彼女を背に隠した騎士が口を開こうとしたのを、レナルドが手で制して声をかける。
「おはよう、ノエル。平気かい?」
平気、というのは頭の痛みのことだけではないだろう。いつものような笑顔だが、ノエルをまっすぐ見つめるその眼は笑ってはいなかった。その冷たくも赤い瞳が彼に問うているのだ。今のお前は、ノエル=ブラスとしての正気を保てているのかと。
「……ええ、平気です。申し訳ありません」
「うん、安心だ。でも僕に謝ってもしょうがないよ。わかるね?」
はい、と答えてノエルは片膝を地面に付き、黙ってその光景を見ていた二人に頭を下げた。
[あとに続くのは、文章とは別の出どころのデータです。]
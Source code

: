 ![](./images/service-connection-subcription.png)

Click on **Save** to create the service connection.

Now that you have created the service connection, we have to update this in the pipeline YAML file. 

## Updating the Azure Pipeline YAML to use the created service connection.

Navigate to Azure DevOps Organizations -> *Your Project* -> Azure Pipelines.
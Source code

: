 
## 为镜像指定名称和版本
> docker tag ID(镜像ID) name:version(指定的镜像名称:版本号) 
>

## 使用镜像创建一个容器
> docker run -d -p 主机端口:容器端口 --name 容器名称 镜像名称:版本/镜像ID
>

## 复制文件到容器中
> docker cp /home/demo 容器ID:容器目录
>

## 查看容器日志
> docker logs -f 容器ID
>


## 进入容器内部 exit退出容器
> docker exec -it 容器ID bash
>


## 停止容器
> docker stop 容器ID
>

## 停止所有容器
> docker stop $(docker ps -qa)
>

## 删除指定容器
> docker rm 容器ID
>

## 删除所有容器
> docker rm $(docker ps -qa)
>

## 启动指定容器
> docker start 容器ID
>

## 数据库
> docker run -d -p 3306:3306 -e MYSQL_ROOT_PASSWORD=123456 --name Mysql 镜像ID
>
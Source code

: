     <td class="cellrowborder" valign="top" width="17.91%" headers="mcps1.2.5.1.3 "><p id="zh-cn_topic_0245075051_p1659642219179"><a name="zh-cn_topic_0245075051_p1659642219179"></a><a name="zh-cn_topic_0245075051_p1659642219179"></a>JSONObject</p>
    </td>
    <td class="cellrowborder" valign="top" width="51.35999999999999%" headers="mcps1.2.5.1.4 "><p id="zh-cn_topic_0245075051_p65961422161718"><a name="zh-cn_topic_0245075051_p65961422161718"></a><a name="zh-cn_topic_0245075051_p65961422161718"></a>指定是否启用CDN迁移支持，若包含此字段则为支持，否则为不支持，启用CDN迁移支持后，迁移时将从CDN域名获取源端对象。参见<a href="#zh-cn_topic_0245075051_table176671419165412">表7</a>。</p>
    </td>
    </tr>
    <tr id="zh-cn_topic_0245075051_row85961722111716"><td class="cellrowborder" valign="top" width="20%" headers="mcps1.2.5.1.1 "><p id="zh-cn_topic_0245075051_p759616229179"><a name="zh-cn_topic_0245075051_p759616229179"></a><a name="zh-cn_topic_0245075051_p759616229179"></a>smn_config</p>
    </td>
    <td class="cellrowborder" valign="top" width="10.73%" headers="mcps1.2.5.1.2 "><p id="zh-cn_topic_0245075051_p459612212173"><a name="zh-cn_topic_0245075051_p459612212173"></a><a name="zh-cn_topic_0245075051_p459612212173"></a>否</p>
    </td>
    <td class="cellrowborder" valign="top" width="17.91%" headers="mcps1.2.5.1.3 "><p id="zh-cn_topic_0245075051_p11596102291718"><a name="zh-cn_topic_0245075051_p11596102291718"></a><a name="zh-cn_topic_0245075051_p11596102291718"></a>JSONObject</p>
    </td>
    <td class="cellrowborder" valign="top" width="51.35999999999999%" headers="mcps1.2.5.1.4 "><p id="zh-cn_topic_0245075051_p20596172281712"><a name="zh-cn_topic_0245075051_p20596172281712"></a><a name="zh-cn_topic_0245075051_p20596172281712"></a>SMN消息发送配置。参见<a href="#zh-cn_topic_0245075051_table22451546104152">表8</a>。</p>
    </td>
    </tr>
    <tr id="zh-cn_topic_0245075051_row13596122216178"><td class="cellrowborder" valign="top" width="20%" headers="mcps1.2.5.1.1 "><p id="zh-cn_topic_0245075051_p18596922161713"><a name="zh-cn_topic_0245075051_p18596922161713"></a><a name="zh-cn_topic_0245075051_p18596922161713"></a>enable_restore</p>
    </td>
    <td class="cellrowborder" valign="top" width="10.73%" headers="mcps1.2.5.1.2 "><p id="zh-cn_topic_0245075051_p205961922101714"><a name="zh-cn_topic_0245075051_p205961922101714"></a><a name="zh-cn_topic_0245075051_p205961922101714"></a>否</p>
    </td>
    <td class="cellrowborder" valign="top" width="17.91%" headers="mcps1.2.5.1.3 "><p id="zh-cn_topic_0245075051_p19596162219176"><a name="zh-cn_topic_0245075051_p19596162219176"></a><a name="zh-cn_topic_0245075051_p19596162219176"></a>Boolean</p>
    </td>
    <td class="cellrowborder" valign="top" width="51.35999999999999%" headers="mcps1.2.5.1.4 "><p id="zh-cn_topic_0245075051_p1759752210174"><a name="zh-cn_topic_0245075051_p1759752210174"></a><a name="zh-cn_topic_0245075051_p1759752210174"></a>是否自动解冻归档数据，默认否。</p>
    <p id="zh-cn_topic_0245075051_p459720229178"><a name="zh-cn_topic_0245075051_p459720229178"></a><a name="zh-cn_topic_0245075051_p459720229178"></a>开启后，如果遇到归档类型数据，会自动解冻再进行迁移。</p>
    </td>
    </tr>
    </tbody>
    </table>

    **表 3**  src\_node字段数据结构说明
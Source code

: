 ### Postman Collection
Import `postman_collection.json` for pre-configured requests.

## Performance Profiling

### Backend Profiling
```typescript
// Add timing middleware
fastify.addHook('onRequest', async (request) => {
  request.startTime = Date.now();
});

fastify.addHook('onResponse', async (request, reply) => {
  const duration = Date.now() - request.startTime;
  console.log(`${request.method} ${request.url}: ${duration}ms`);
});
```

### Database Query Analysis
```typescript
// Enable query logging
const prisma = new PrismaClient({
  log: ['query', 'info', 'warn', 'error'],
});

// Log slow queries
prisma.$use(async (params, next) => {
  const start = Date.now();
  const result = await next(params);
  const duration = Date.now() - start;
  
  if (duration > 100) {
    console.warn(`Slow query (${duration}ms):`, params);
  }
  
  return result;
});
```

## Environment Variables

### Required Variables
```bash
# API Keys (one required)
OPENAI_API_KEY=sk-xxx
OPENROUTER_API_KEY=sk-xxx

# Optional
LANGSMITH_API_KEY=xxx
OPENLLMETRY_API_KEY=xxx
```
「……また大きな過ちを犯すところでした。本当に、申し訳ありません!」
ヘインズもルミナスも何も言わない。当然だ。神官である彼女を、まだ年端もいかぬ少女をこの手にかけようとしたのだ。ヘインズにとって彼女は神官である前に娘だ。憎まれても仕様がない。頭上の彼らはいったいどんな顔をしているだろう。重い沈黙が続く。
「大丈、夫、です。お顔を、上げてください……」
しばらく続いた静寂が震えた声で破られる。しかし、顔を上げることができない。合わせる顔がない。息を深く吸う音が聞こえた。
「お顔を上げてください!」
その声に驚き、咄嗟に顔を上げる。
「ノエルさんは、ヘインズさんに殴られて、ちゃんと謝ってくれました……。だからそれで十分です。だからそんなに辛そうな顔をしないでください。さっきのこと、何か理由があったんでしょう?」
震える声がそう告げた。ヘインズも彼女の隣でやれやれ、と言うかのように頬を緩めている。目を丸くするノエルの肩を優しく叩き、レナルドが手を差し伸べた。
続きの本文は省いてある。